Try it: Search the records below for "TODO"; copy each line that has it.

Start of Entries shown

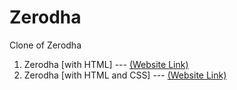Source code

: # Zerodha
Clone of Zerodha

1. Zerodha [with HTML] ---  <a href="https://maharun0.github.io/Zerodha/Zerodha-[with-HTML]/" target="_blank">(Website Link)</a>
2. Zerodha [with HTML and CSS] ---  <a href="https://maharun0.github.io/Zerodha/Zerodha-[with-HTML-and-CSS]/" target="_blank">(Website Link)</a>
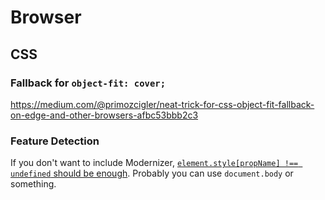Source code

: # Browser

## CSS

### Fallback for `object-fit: cover;`

https://medium.com/@primozcigler/neat-trick-for-css-object-fit-fallback-on-edge-and-other-browsers-afbc53bbb2c3

### Feature Detection

If you don't want to include Modernizer, [`element.style[propName] !== undefined` should be enough](https://github.com/Modernizr/Modernizr/blob/master/src/testProps.js). Probably you can use `document.body` or something.
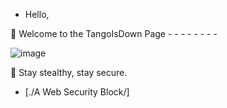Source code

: - Hello,

🔐 Welcome to the TangoIsDown Page - - - - - - - -


![image](https://github.com/user-attachments/assets/1bea1451-8145-4fcd-b51e-c86a55de808d)




📡 Stay stealthy, stay secure.

- [./A Web Security Block/]


<!---
TangoisdownHQ/TangoisdownHQ is a ✨ special ✨ repository because its `README.md` (this file) appears on your GitHub profile.
You can click the Preview link to take a look at your changes.
--->
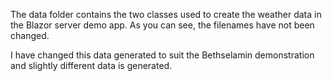 The data folder contains the two classes used to create the weather data in the Blazor server demo app. As you can see, the filenames
have not been changed.

I have changed this data generated to suit the Bethselamin demonstration and slightly different data is generated.
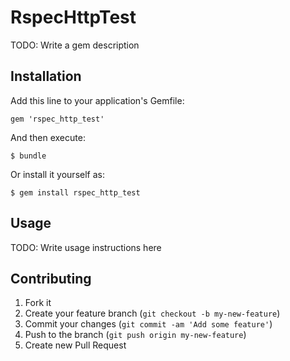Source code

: # RspecHttpTest

TODO: Write a gem description

## Installation

Add this line to your application's Gemfile:

    gem 'rspec_http_test'

And then execute:

    $ bundle

Or install it yourself as:

    $ gem install rspec_http_test

## Usage

TODO: Write usage instructions here

## Contributing

1. Fork it
2. Create your feature branch (`git checkout -b my-new-feature`)
3. Commit your changes (`git commit -am 'Add some feature'`)
4. Push to the branch (`git push origin my-new-feature`)
5. Create new Pull Request
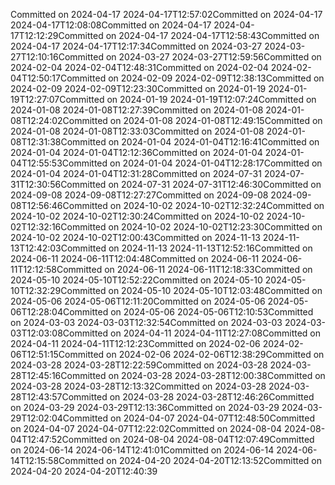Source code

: Committed on 2024-04-17 2024-04-17T12:57:02Committed on 2024-04-17 2024-04-17T12:08:08Committed on 2024-04-17 2024-04-17T12:12:29Committed on 2024-04-17 2024-04-17T12:58:43Committed on 2024-04-17 2024-04-17T12:17:34Committed on 2024-03-27 2024-03-27T12:10:16Committed on 2024-03-27 2024-03-27T12:59:56Committed on 2024-02-04 2024-02-04T12:48:31Committed on 2024-02-04 2024-02-04T12:50:17Committed on 2024-02-09 2024-02-09T12:38:13Committed on 2024-02-09 2024-02-09T12:23:30Committed on 2024-01-19 2024-01-19T12:27:07Committed on 2024-01-19 2024-01-19T12:07:24Committed on 2024-01-08 2024-01-08T12:27:39Committed on 2024-01-08 2024-01-08T12:24:02Committed on 2024-01-08 2024-01-08T12:49:15Committed on 2024-01-08 2024-01-08T12:33:03Committed on 2024-01-08 2024-01-08T12:31:38Committed on 2024-01-04 2024-01-04T12:16:41Committed on 2024-01-04 2024-01-04T12:12:36Committed on 2024-01-04 2024-01-04T12:55:53Committed on 2024-01-04 2024-01-04T12:28:17Committed on 2024-01-04 2024-01-04T12:31:28Committed on 2024-07-31 2024-07-31T12:30:56Committed on 2024-07-31 2024-07-31T12:46:30Committed on 2024-09-08 2024-09-08T12:27:27Committed on 2024-09-08 2024-09-08T12:56:46Committed on 2024-10-02 2024-10-02T12:32:24Committed on 2024-10-02 2024-10-02T12:30:24Committed on 2024-10-02 2024-10-02T12:32:16Committed on 2024-10-02 2024-10-02T12:23:30Committed on 2024-10-02 2024-10-02T12:00:43Committed on 2024-11-13 2024-11-13T12:42:03Committed on 2024-11-13 2024-11-13T12:52:16Committed on 2024-06-11 2024-06-11T12:04:48Committed on 2024-06-11 2024-06-11T12:12:58Committed on 2024-06-11 2024-06-11T12:18:33Committed on 2024-05-10 2024-05-10T12:52:22Committed on 2024-05-10 2024-05-10T12:32:29Committed on 2024-05-10 2024-05-10T12:03:48Committed on 2024-05-06 2024-05-06T12:11:20Committed on 2024-05-06 2024-05-06T12:28:04Committed on 2024-05-06 2024-05-06T12:10:53Committed on 2024-03-03 2024-03-03T12:32:54Committed on 2024-03-03 2024-03-03T12:03:08Committed on 2024-04-11 2024-04-11T12:27:08Committed on 2024-04-11 2024-04-11T12:12:23Committed on 2024-02-06 2024-02-06T12:51:15Committed on 2024-02-06 2024-02-06T12:38:29Committed on 2024-03-28 2024-03-28T12:22:59Committed on 2024-03-28 2024-03-28T12:45:16Committed on 2024-03-28 2024-03-28T12:00:38Committed on 2024-03-28 2024-03-28T12:13:32Committed on 2024-03-28 2024-03-28T12:43:57Committed on 2024-03-28 2024-03-28T12:46:26Committed on 2024-03-29 2024-03-29T12:13:36Committed on 2024-03-29 2024-03-29T12:02:04Committed on 2024-04-07 2024-04-07T12:48:50Committed on 2024-04-07 2024-04-07T12:22:02Committed on 2024-08-04 2024-08-04T12:47:52Committed on 2024-08-04 2024-08-04T12:07:49Committed on 2024-06-14 2024-06-14T12:41:01Committed on 2024-06-14 2024-06-14T12:15:58Committed on 2024-04-20 2024-04-20T12:13:52Committed on 2024-04-20 2024-04-20T12:40:39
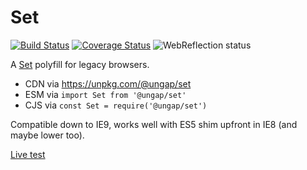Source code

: # Set

[![Build Status](https://travis-ci.com/ungap/set.svg?branch=master)](https://travis-ci.com/ungap/set) [![Coverage Status](https://coveralls.io/repos/github/ungap/set/badge.svg?branch=master)](https://coveralls.io/github/ungap/set?branch=master) ![WebReflection status](https://offline.report/status/webreflection.svg)

A [Set](https://developer.mozilla.org/en-US/docs/Web/JavaScript/Reference/Global_Objects/Set) polyfill for legacy browsers.

  * CDN via https://unpkg.com/@ungap/set
  * ESM via `import Set from '@ungap/set'`
  * CJS via `const Set = require('@ungap/set')`

Compatible down to IE9, works well with ES5 shim upfront in IE8 (and maybe lower too).

[Live test](https://ungap.github.io/set/test/)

End of Entries shown

Worked solution:
TODO: Write a gem description
TODO: Write usage instructions here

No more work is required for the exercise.